Für Algerien sieht die Situation anders aus. Das Land ist vom europäischen Markt abhängig. Algeriens Gasreserven belaufen sich auf fast 2,3 Billionen Kubikmeter, das Land ist größter Gasexporteur Afrikas und siebtgrößter weltweit. 83 Prozent der algerischen Gasexporte gehen nach Europa, hauptsächlich nach Spanien und Italien, mit denen langjährige Verträge laufen. Inzwischen haben der italienische Energiekonzern ENI und das algerische Staatsunternehmen Sonatrach ein Abkommen zur Steigerung von Gasexporten abgeschlossen. Italien präsentiert sich somit gegenüber Algerien als neuer Absatzmarkt und für die EU als Zwischenlieferant in der Gasversorgung Mitteleuropas. Die neue Kooperation soll keine Notlösung bleiben, sondern vielmehr langfristig Italiens und Europas Erdgasversorgung diversifizieren.

Ressourcenarme Länder wie Tunesien, Libanon, Jordanien oder Ägypten sind hingegen mit existenziellen Krisen konfrontiert. Es handelt sich um teilweise hausgemachte strukturelle wirtschaftliche Herausforderungen wie hohe Arbeitslosigkeit, unzureichende Diversifizierung der Wirtschaft, hohe Staatsverschuldung und instabile Währungen. Diese Länder haben mit die höchsten Inflationsraten weltweit, kämpfen mit sozialen Spannungen und können ihre Schuldenprobleme ohne IWF-Programme nicht bewältigen. Insofern sind sie auf wirtschaftliche und entwicklungspolitische Zusammenarbeit mit den westlich dominierten internationalen Geberorganisationen angewiesen.

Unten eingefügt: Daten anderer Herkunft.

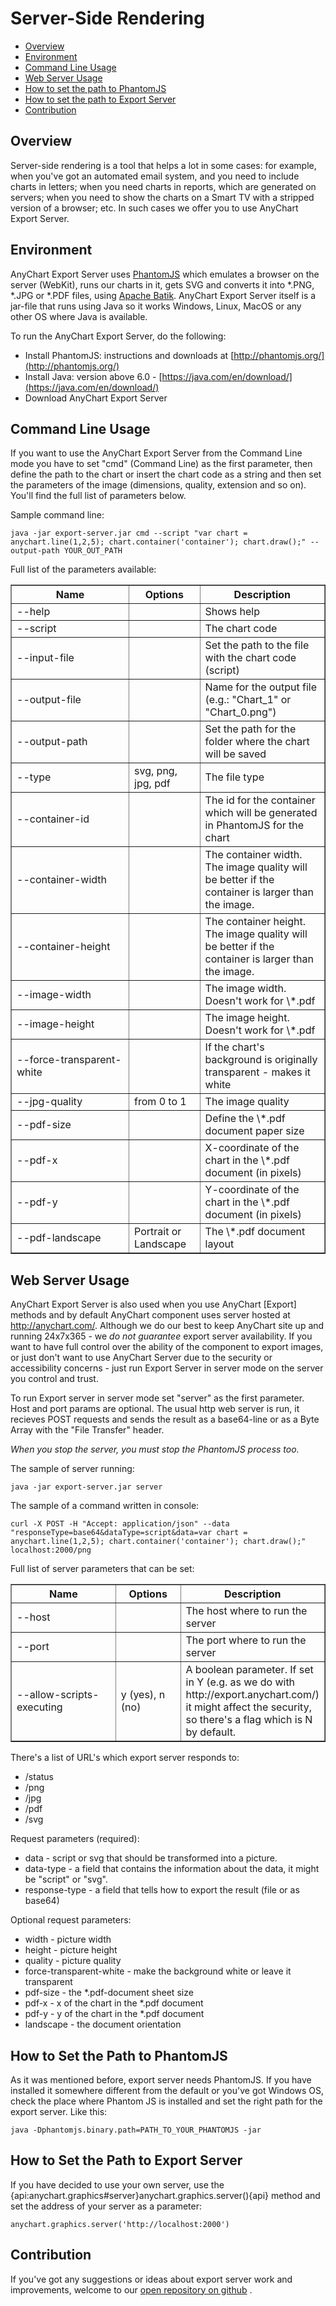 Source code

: # Server-Side Rendering

* [Overview](#overview)
* [Environment](#environment)
* [Command Line Usage](#command_line_usage)
* [Web Server Usage](#web_server_usage)
* [How to set the path to PhantomJS](#how_to_set_the_path_to_phantomjs)
* [How to set the path to Export Server](#how_to_set_the_path_to_export_server)
* [Contribution](#contribution)

## Overview

Server-side rendering is a tool that helps a lot in some cases: for example, when you've got an automated email system, and you need to include charts in letters; when you need charts in reports, which are generated on servers; when you need to show the charts on a Smart TV with a stripped version of a browser; etc. In such cases we offer you to use AnyChart Export Server.

## Environment

AnyChart Export Server uses [PhantomJS](http://phantomjs.org/) which emulates a browser on the server (WebKit), runs our charts in it, gets SVG and converts it into \*.PNG, \*.JPG or \*.PDF files, using [Apache Batik](https://xmlgraphics.apache.org/batik/).
AnyChart Export Server itself is a jar-file that runs using Java so it works Windows, Linux, MacOS or any other OS where Java is available.
 
To run the AnyChart Export Server, do the following:
* Install PhantomJS: instructions and downloads at [http://phantomjs.org/](http://phantomjs.org/)
* Install Java: version above 6.0 - [https://java.com/en/download/](https://java.com/en/download/)
* Download AnyChart Export Server 

## Command Line Usage

If you want to use the AnyChart Export Server from the Command Line mode you have to set "cmd" (Command Line) as the first parameter, then define the path to the chart or insert the chart code as a string 
and then set the parameters of the image (dimensions, quality, extension and so on). You'll find the full list of  parameters below.

Sample command line:
```
java -jar export-server.jar cmd --script "var chart = anychart.line(1,2,5); chart.container('container'); chart.draw();" --output-path YOUR_OUT_PATH
```
Full list of the parameters available:

<table width="490" border="1" class="dtTABLE">
<tbody>
<tr>
<th width="190"><strong>Name</strong></th>
<th width="100"><strong>Options</strong></th>
<th width="200"><strong>Description</strong></th>
</tr>

<tr>
<td>--help</td>
<td></td>
<td>Shows help</td>
</tr>

<tr>
<td>--script</td>
<td></td>
<td>The chart code</td>
</tr>

<tr>
<td>--input-file</td>
<td></td>
<td>Set the path to the file with the chart code (script)</td>
</tr>

<tr>
<td>--output-file</td>
<td></td>
<td>Name for the output file (e.g.: "Chart_1" or "Chart_0.png")</td>
</tr>

<tr>
<td>--output-path</td>
<td></td>
<td>Set the path for the folder where the chart will be saved</td>
</tr>

<tr>
<td>--type</td>
<td>svg, png, jpg, pdf</td>
<td>The file type</td>
</tr>

<tr>
<td>--container-id</td>
<td></td>
<td>The id for the container which will be generated in PhantomJS for the chart</td>
</tr>

<tr>
<td>--container-width</td>
<td></td>
<td>The container width. The image quality will be better if the container is larger than the image.</td>
</tr>

<tr>
<td>--container-height</td>
<td></td>
<td>The container height. The image quality will be better if the container is larger than the image.</td>
</tr>

<tr>
<td>--image-width</td>
<td></td>
<td>The image width. Doesn't work for \*.pdf</td>
</tr>

<tr>
<td>--image-height</td>
<td></td>
<td>The image height. Doesn't work for \*.pdf</td>
</tr>

<tr>
<td>--force-transparent-white</td>
<td></td>
<td>If the chart's background is originally transparent - makes it white</td>
</tr>

<tr>
<td>--jpg-quality</td>
<td>from 0 to 1</td>
<td>The image quality</td>
</tr>

<tr>
<td>--pdf-size</td>
<td></td>
<td>Define the \*.pdf document paper size</td>
</tr>

<tr>
<td>--pdf-x</td>
<td></td>
<td>X-coordinate of the chart in the \*.pdf document (in pixels)</td>
</tr>

<tr>
<td>--pdf-y</td>
<td></td>
<td>Y-coordinate of the chart in the \*.pdf document (in pixels)</td>
</tr>

<tr>
<td>--pdf-landscape</td>
<td>Portrait or Landscape</td>
<td>The \*.pdf document layout</td>
</tr>

</tbody>
</table>

## Web Server Usage 

AnyChart Export Server is also used when you use AnyChart [Export] methods and by default AnyChart component uses server hosted at http://anychart.com/. Although we do our best to keep AnyChart site up and running 24x7x365 - we *do not guarantee* export server availability. 
If you want to have full control over the ability of the component to export images, or just don't want to use  AnyChart Server due to the security or accessibility concerns - just run Export Server in server mode on the server you control and trust.

To run Export server in server mode set "server" as the first parameter. Host and port params are optional.
The usual http web server is run, it recieves POST requests and sends the result as a base64-line or as a Byte Array with the "File Transfer" header.

*When you stop the server, you must stop the PhantomJS process too.*

The sample of server running:
```
java -jar export-server.jar server
```

The sample of a command written in console:
```
curl -X POST -H "Accept: application/json" --data "responseType=base64&dataType=script&data=var chart = anychart.line(1,2,5); chart.container('container'); chart.draw();" localhost:2000/png
```
Full list of server parameters that can be set:

<table width="490" border="1" class="dtTABLE">
<tbody>
<tr>
<th width="190"><strong>Name</strong></th>
<th width="100"><strong>Options</strong></th>
<th width="200"><strong>Description</strong></th>
</tr>

<tr>
<td>--host</td>
<td></td>
<td>The host where to run the server</td>
</tr>

<tr>
<td>--port</td>
<td></td>
<td>The port where to run the server</td>
</tr>

<tr>
<td>--allow-scripts-executing</td>
<td>y (yes), n (no)</td>
<td>A boolean parameter. If set in Y (e.g. as we do with http://export.anychart.com/) it might affect the security, so there's a flag which is N by default. </td>
</tr>
</tbody>
</table>

There's a list of URL's which export server responds to:
* /status
* /png
* /jpg
* /pdf
* /svg

Request parameters (required):
* data - script or svg that should be transformed into a picture.
* data-type - a field that contains the information about the data, it might be "script" or "svg".
* response-type - a field that tells how to export the result (file or as base64)

Optional request parameters:
* width - picture width
* height - picture height 
* quality - picture quality
* force-transparent-white - make the background white or leave it transparent
* pdf-size - the \*.pdf-document sheet size
* pdf-x - x of the chart in the \*.pdf document 
* pdf-y - y of the chart in the \*.pdf document 
* landscape - the document orientation

## How to Set the Path to PhantomJS 
As it was mentioned before, export server needs PhantomJS. If you have installed it somewhere different from the default or you've got Windows OS, 
check the place where Phantom JS is installed and set the right path for the export server. Like this:

```
java -Dphantomjs.binary.path=PATH_TO_YOUR_PHANTOMJS -jar
```

## How to Set the Path to Export Server 
If you have decided to use your own server, use the {api:anychart.graphics#server}anychart.graphics.server(){api} method and set the address of your server as a parameter:

```
anychart.graphics.server('http://localhost:2000')
```

## Contribution 

If you've got any suggestions or ideas about export server work and improvements, welcome to our [open repository on github](https://github.com/AnyChart/export-server) .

Vor diesem Hintergrund ist „non- oder multi-alignment“ das neue Mantra in der Region. Alle Länder streben eine Diversifizierung ihrer außen-, sicherheits- und wirtschaftspolitischen Beziehungen an. Sie wollen nicht alles auf eine Karte setzen, zumal sie sich im Klaren darüber sind, dass die Weltordnung im Wandel begriffen ist und sie sich an die neuen Gegebenheiten einer multipolaren Welt mit einer Vielzahl von Akteuren anpassen müssen. So gehen die arabischen Länder den Weg einer unabhängigeren, einer viel selbstbewussteren Außenpolitik, um ihre eigenen Interessen zu verfolgen. Sie versuchen, Abhängigkeiten zu reduzieren und das Netzwerk von Partnerschaften neu auszurichten beziehungsweise zu erweitern. Ausnahmslos alle Länder haben Partnerschaftsabkommen mit China im Rahmen von dessen Belt and Road Initiative (BRI) unterzeichnet. Peking ist heute für die meisten Länder der Region der größte Handelspartner und Investor. Die Länder der Region investieren in Subsahara-Afrika und öffnen ihre Märkte für andere. Die enge wirtschafts- und entwicklungspolitische Partnerschaft zur EU bleibt allerdings ebenso wichtig.

Der Maghreb ist seit dem Krieg in der Ukraine aus dem Fokus Europas gerückt.

Marokko beispielsweise hat in den vergangenen Jahren sein geopolitisches Profil in Afrika geschärft, ist Allianzen mit Ländern in anderen Teilen der Welt eingegangen, um seine außenpolitische Agenda zu verfolgen, insbesondere mit Israel und einigen Golfstaaten, und kooperiert eng mit Europa, aber im Rahmen der BRI auch mit China. Tunesien ist ein weiteres interessantes Beispiel. Das Land ist nicht nur ein traditioneller Partner Europas, sondern stark abhängig von der europäischen Unterstützung. Mit zunehmendem Euroskeptizismus verfolgt das Land aber inzwischen eine nationalistischere Außenpolitik und versucht gleichzeitig, nicht zwischen den großen Nachbarn Marokko und Algerien zerrieben zu werden.

Algerien bildet in Nordafrika die einzige Ausnahme hinsichtlich Diversifizierung. Die algerische Außenpolitik ist stark von der Westsahara-Frage geprägt und die Beziehungen zum Westen haben sich deutlich verschlechtert, seit die USA beschlossen, die Souveränität Marokkos über die Westsahara anzuerkennen. Dieser Tiefpunkt, gepaart mit dem jüngsten Zerwürfnis mit Frankreich wegen der kolonialen Vergangenheit und dem gleichzeitigen Bruch mit Spanien wegen dessen neuer Herangehensweise an die Westsahara-Frage, hat Algier in eine noch nie dagewesene politische Isolation von der westlichen Welt geführt. Diese Isolation wiederum hat zur Folge, dass Algerien seine politischen Beziehungen zu den revisionistischen Mächten verstärkt und die zum Westen abgebaut hat.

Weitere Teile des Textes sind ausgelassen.